_Stored data_.
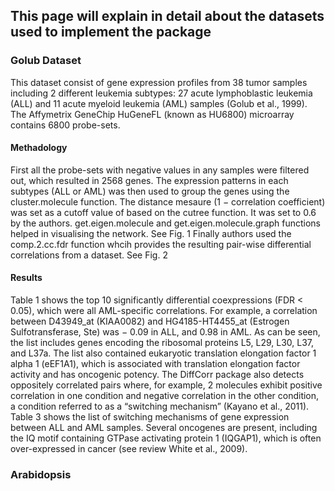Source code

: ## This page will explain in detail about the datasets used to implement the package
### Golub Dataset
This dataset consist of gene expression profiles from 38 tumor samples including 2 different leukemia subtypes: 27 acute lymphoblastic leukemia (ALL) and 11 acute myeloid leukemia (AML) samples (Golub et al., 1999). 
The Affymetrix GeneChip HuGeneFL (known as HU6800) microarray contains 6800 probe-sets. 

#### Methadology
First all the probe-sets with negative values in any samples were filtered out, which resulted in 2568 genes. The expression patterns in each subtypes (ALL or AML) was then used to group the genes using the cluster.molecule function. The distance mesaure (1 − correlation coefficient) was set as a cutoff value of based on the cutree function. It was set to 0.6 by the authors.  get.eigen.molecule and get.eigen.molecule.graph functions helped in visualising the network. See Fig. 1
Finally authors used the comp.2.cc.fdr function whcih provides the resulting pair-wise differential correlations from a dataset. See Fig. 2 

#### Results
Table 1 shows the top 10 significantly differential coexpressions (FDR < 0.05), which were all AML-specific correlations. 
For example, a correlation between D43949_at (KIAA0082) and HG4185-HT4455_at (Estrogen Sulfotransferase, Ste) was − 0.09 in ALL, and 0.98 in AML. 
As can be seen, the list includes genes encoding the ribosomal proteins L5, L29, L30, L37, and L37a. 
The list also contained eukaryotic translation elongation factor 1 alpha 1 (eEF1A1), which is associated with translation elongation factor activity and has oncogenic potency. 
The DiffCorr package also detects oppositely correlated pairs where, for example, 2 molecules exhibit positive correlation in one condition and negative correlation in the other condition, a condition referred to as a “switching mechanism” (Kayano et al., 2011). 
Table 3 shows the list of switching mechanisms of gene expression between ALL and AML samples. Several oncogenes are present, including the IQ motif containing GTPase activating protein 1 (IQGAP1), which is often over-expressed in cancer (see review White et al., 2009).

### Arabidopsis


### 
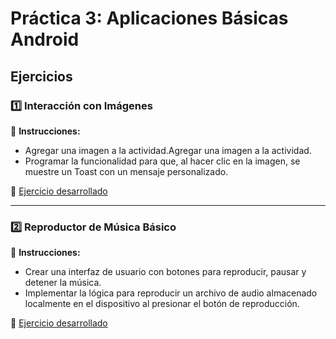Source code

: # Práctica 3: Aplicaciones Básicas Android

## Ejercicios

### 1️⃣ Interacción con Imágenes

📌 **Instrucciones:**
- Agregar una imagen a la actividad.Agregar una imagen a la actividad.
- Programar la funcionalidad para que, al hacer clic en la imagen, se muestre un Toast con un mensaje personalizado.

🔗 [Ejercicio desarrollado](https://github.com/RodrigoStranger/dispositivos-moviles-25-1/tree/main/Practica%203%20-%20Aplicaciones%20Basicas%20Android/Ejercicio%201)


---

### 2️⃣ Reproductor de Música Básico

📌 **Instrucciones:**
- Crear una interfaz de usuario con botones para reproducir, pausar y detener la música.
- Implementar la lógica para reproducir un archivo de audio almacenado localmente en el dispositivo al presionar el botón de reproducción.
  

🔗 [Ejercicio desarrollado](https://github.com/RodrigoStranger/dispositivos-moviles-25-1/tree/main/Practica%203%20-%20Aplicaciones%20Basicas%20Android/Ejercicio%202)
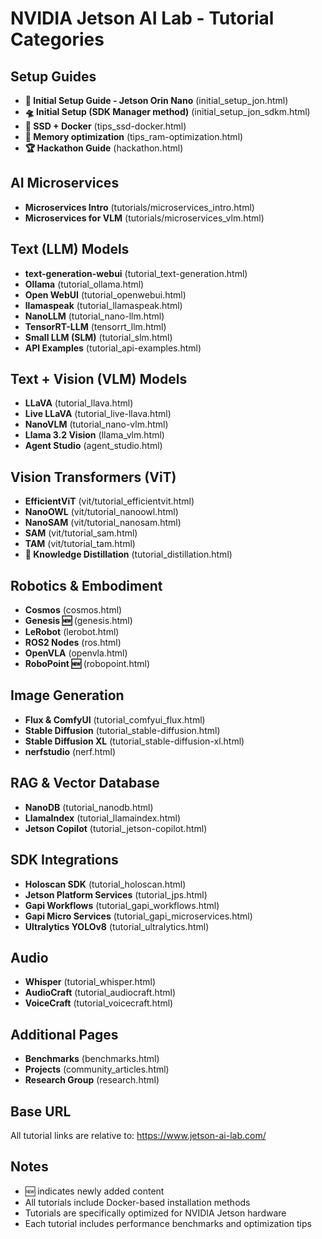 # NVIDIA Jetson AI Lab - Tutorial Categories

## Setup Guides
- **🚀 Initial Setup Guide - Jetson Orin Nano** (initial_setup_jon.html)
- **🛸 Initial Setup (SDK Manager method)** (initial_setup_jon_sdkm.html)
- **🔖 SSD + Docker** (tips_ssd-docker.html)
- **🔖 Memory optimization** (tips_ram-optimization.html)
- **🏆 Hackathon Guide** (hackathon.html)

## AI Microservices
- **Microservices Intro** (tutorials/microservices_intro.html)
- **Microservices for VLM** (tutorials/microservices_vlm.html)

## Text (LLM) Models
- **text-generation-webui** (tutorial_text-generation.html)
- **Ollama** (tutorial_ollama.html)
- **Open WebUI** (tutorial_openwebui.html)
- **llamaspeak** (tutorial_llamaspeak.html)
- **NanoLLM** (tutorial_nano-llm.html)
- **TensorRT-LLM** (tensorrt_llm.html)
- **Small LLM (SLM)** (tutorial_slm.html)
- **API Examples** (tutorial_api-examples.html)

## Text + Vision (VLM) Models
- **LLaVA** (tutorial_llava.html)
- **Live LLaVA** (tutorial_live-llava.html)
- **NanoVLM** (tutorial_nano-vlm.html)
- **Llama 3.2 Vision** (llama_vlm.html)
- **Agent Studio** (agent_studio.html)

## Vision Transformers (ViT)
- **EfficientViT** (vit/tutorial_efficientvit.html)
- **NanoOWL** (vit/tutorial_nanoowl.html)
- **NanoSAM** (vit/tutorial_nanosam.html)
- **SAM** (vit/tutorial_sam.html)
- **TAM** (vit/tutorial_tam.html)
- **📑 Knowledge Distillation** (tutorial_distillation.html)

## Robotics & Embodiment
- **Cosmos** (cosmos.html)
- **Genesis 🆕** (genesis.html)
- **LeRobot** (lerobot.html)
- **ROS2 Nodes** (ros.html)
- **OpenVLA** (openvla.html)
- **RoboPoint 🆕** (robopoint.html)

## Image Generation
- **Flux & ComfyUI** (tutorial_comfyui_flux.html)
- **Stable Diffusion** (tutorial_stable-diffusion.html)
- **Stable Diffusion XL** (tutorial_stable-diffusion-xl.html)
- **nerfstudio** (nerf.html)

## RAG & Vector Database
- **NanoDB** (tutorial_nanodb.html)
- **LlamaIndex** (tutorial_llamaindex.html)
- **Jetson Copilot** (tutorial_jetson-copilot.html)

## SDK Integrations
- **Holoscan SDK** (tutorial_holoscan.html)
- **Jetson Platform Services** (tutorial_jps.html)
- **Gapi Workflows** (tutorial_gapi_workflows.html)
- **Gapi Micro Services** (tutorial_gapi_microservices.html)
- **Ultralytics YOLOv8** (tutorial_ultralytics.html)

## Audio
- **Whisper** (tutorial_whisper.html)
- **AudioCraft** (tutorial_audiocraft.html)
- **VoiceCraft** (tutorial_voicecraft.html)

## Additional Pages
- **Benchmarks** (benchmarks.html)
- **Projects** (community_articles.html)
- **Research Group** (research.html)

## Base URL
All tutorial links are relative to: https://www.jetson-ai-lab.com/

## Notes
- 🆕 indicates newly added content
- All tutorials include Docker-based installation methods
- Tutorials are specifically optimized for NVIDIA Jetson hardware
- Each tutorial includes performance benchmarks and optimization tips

==

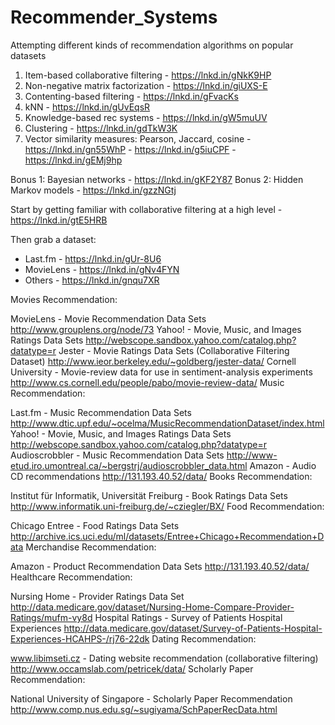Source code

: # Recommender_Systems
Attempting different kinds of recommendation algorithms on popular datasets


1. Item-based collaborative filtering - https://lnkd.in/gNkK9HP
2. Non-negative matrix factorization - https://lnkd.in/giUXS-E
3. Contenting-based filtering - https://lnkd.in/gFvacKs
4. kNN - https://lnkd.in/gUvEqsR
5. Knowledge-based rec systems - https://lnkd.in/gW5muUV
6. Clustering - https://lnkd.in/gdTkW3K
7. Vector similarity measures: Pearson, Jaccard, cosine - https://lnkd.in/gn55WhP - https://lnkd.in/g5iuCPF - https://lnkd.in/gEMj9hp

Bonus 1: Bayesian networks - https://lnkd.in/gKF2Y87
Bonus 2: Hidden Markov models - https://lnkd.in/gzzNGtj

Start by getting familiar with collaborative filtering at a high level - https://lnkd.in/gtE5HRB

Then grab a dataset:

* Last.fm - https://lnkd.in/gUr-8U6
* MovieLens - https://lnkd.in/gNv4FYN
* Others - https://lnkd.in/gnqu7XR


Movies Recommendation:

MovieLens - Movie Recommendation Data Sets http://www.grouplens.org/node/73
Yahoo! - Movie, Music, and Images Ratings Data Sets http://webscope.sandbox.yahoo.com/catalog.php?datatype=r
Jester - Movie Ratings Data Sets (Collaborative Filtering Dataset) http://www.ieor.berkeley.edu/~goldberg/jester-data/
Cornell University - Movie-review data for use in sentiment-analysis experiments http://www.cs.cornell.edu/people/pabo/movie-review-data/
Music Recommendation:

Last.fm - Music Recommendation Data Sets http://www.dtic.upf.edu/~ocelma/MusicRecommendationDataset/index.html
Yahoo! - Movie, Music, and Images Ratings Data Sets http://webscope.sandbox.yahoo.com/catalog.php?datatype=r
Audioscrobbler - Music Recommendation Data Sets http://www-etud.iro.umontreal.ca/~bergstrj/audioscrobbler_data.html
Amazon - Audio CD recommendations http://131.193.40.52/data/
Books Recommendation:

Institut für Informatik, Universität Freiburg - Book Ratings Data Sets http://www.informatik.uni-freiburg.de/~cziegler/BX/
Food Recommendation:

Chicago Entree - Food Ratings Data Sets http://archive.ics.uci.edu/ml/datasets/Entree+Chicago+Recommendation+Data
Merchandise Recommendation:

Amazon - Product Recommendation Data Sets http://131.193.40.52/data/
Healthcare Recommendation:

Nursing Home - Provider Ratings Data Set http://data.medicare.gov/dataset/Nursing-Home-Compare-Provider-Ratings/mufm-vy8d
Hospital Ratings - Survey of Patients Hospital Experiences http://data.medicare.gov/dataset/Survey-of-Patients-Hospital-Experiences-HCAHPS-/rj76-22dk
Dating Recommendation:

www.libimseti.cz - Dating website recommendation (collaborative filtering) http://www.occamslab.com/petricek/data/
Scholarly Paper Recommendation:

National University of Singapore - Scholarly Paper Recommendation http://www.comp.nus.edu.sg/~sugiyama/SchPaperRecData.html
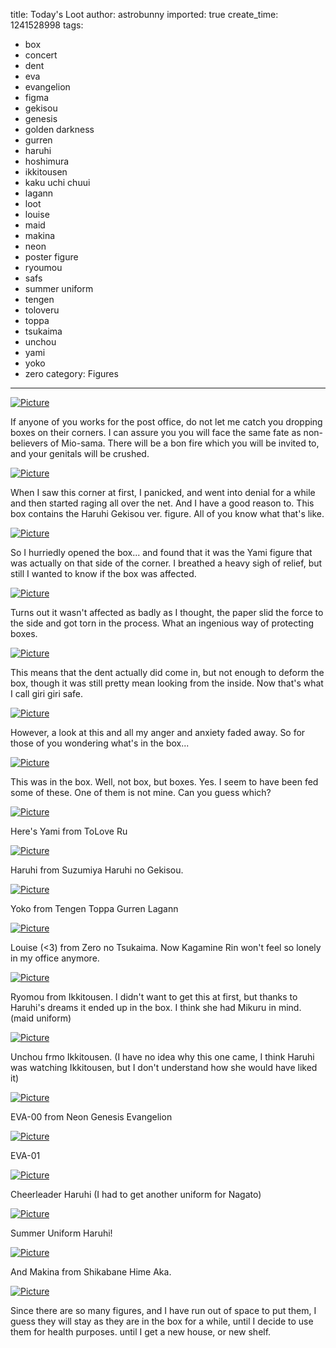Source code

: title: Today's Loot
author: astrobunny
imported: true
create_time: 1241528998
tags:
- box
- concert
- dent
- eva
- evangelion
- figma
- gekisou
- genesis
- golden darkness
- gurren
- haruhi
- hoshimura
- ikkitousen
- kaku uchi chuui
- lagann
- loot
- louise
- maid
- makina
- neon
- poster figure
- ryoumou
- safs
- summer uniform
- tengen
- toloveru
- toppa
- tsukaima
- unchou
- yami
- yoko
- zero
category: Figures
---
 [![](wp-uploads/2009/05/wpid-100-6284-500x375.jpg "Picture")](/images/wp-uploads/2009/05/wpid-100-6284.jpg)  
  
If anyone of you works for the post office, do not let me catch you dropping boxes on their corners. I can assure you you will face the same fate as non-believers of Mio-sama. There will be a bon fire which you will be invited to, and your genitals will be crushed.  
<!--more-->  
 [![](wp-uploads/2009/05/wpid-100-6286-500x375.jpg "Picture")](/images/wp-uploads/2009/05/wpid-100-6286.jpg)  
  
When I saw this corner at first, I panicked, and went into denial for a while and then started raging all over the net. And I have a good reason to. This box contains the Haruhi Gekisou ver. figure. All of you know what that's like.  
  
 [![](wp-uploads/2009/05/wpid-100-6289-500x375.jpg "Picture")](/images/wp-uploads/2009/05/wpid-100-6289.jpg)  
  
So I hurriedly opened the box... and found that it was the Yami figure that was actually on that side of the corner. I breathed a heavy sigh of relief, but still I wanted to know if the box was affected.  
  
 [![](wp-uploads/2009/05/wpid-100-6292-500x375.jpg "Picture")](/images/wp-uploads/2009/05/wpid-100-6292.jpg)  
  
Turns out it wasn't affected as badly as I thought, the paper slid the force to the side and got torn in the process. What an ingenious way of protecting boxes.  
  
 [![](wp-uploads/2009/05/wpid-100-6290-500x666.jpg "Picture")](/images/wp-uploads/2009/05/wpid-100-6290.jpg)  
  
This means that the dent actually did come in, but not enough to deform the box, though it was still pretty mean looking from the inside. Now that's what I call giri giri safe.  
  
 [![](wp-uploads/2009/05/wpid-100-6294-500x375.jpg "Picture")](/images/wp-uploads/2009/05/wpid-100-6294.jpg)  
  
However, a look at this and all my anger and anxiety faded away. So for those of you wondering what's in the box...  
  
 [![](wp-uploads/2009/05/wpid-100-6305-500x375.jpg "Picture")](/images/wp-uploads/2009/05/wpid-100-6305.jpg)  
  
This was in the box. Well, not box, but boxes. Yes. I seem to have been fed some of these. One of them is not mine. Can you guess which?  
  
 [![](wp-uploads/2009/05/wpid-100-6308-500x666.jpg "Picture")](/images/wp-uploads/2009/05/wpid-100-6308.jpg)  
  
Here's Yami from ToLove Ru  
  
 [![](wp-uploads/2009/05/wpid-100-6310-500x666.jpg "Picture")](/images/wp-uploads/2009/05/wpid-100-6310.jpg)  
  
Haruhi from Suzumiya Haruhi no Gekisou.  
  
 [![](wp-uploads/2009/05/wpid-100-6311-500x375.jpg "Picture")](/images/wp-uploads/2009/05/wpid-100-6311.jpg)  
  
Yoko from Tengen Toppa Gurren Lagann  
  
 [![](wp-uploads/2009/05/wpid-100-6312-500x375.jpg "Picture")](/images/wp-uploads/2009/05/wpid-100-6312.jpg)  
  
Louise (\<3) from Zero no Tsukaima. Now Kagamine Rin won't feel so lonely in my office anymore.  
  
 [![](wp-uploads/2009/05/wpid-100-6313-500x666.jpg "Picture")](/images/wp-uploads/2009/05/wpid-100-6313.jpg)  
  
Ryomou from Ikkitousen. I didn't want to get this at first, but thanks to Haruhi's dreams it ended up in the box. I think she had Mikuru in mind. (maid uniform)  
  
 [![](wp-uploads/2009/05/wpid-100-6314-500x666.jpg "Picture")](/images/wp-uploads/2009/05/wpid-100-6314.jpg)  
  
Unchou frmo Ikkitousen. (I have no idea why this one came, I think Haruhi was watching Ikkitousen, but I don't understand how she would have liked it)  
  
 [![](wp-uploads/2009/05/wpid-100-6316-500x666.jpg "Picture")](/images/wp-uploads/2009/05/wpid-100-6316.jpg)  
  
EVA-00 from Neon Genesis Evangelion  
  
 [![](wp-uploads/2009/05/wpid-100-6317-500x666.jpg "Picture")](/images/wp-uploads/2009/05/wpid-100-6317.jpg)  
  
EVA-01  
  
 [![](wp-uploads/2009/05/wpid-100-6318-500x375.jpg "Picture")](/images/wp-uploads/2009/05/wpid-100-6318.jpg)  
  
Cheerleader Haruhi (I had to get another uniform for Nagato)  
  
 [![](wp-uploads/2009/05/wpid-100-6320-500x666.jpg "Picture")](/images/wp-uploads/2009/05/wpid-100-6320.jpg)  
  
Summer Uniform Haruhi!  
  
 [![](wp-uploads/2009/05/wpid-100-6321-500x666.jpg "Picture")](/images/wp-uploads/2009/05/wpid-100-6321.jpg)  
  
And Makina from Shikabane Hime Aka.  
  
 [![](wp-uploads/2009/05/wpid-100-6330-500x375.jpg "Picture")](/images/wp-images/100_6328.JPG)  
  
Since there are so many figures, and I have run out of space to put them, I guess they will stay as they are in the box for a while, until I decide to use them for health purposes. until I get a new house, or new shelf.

_Task instructions_. Out of the entries above, write out only the lines between the line holding "6. Clustering - https://lnkd.in/gdTkW3K" and the line holding "Bonus 2: Hidden", inclusive, each exactly as given.

_Result of the exercise_.
6. Clustering - https://lnkd.in/gdTkW3K
7. Vector similarity measures: Pearson, Jaccard, cosine - https://lnkd.in/gn55WhP - https://lnkd.in/g5iuCPF - https://lnkd.in/gEMj9hp

Bonus 1: Bayesian networks - https://lnkd.in/gKF2Y87
Bonus 2: Hidden Markov models - https://lnkd.in/gzzNGtj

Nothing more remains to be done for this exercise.